Enable RGD highlights as in blog post (#7322)

* Code/GraphMol/Depictor/RDDepictor.h
- fixed typo in docstring
Code/GraphMol/RGroupDecomposition/RGroupCore.cpp
- added a missing const; formatting changes
Code/GraphMol/RGroupDecomposition/RGroupData.cpp, Code/GraphMol/RGroupDecomposition/RGroupData.h
- moved the code which merges disconnected R groups sharing the same attachment point into a single combined molecule to a private method, RGroupData::mergeIntoCombinedMol(). The method also includes logic to merge atom and bond highlights, if present.
- modernized a for loop
- isMolHydrogen is now a static function since it does not actually require any instance data
- implemented three static function to return the R group, Core and Mol labels, respectively
Code/GraphMol/RGroupDecomposition/RGroupDecomp.cpp, Code/GraphMol/RGroupDecomposition/RGroupDecomp.h
- implemented two private methods, RGroupDecomposition::labelAtomBondIndices() and RGroupDecomposition::setTargetAtomBondIndices(). The first method tags all atoms and bonds in the target molecule such that they can be tracked following core removal by RDKit::replaceCore(). The second method sets common_properties::_rgroupTargetAtoms and common_properties::_rgroupTargetBonds properties on core and R groups. These are vectors of atom and bond indices in the target molecule corresponding to core and R group atom/bonds, respectively, and can be used for color-coding the target molecule according to the R group decomposition it was subjected to, similarly to https://greglandrum.github.io/rdkit-blog/posts/2021-08-07-rgd-and-highlighting.html
Code/GraphMol/RGroupDecomposition/RGroupDecompData.cpp
- formatting changes and for loop modernization
Code/GraphMol/RGroupDecomposition/RGroupDecompParams.cpp, Code/GraphMol/RGroupDecomposition/RGroupDecompParams.h
- implemented updateRGroupDecompositionParametersFromJSON()
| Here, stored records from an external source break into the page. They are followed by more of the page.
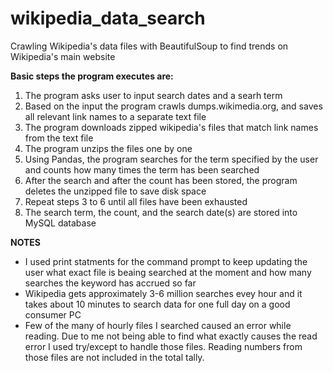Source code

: # wikipedia_data_search

Crawling Wikipedia's data files with BeautifulSoup to find trends on Wikipedia's main website
<br>

<b>Basic steps the program executes are:</b>
1. The program asks user to input search dates and a searh term 
2. Based on the input the program crawls dumps.wikimedia.org, and saves all relevant link names to a separate text file  
3. The program downloads zipped wikipedia's files that match link names from the text file
4. The program unzips the files one by one
5. Using Pandas, the program searches for the term specified by the user and counts how many times the term has been searched
7. After the search and after the count has been stored, the program deletes the unzipped file to save disk space
8. Repeat steps 3 to 6 until all files have been exhausted
9. The search term, the count, and the search date(s) are stored into MySQL database

<b>NOTES</b>
<br>
- I used print statments for the command prompt to keep updating the user what exact file is beaing searched at the moment and how many searches the keyword has accrued so far
- Wikipedia gets approximately 3-6 million searches evey hour and it takes about 10 minutes to search data for one full day on a good consumer PC<br>
- Few of the many of hourly files I searched caused an error while reading. Due to me not being able to find what exactly causes the read error I used try/except to handle those files. Reading numbers from those files are not included in the total tally.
- added includeTargetMolInResults boolean parameter
Code/GraphMol/RGroupDecomposition/RGroupMatch.h
- implemented RGroupMatch::setTargetMoleculeForHighlights() and RGroupMatch::getTargetMoleculeForHighlights() methods to, respectively set and get the target molecule where R group decomposition can be color-coded with highlights. This molecule includes the explicit H atoms corresponding to extracted R groups, if any.
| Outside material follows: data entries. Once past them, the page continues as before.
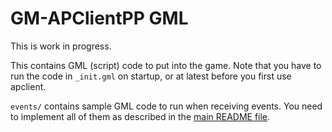 # GM-APClientPP GML

This is work in progress.

This contains GML (script) code to put into the game.
Note that you have to run the code in `_init.gml` on startup, or at latest before you first use apclient.

`events/` contains sample GML code to run when receiving events. You need to implement all of them as described in the
[main README file](../README.md).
Code/GraphMol/RGroupDecomposition/Wrap/rdRGroupComposition.cpp
- use a std::unique_ptr to store the pointer to the C++ RGroupDecomposition instance
- fixed typos in docstrings
Code/GraphMol/RGroupDecomposition/Wrap/test_rgroups.py
- added test for the new includeTargetMolInResults parameter
Code/GraphMol/RGroupDecomposition/catch_rgd.cpp
- added test for the new includeTargetMolInResults parameter
Code/GraphMol/RGroupDecomposition/testRGroupDecomp.cpp
- formatting changes
Code/GraphMol/RGroupDecomposition/testRGroupInternals.cpp
- do not use deprecated constant
Code/MinimalLib/CMakeLists.txt
- added RDK_BUILD_MINIMAL_LIB_RGROUPDECOMP CMake flag to optionally expose R group decomposition functionality into MinimalLib
Code/MinimalLib/common.h
- added makeDummiesQueries flag to mol_from_input() (defaults to false)
- implemented parse_highlight_multi_colors() function to parse multi-color atom and bond highlights
- enable multi-color atom and bond highlighting
Code/MinimalLib/demo/rgd_demo.html
- added HTML page showcasing the multi-color highlights similarly to https://greglandrum.github.io/rdkit-blog/posts/2021-08-07-rgd-and-highlighting.html
Code/MinimalLib/jswrapper.cpp
- removed checks for non-nullness of d_mol as d_mol cannot be directly accessed anymore
- replaced all instances of d_mol with get()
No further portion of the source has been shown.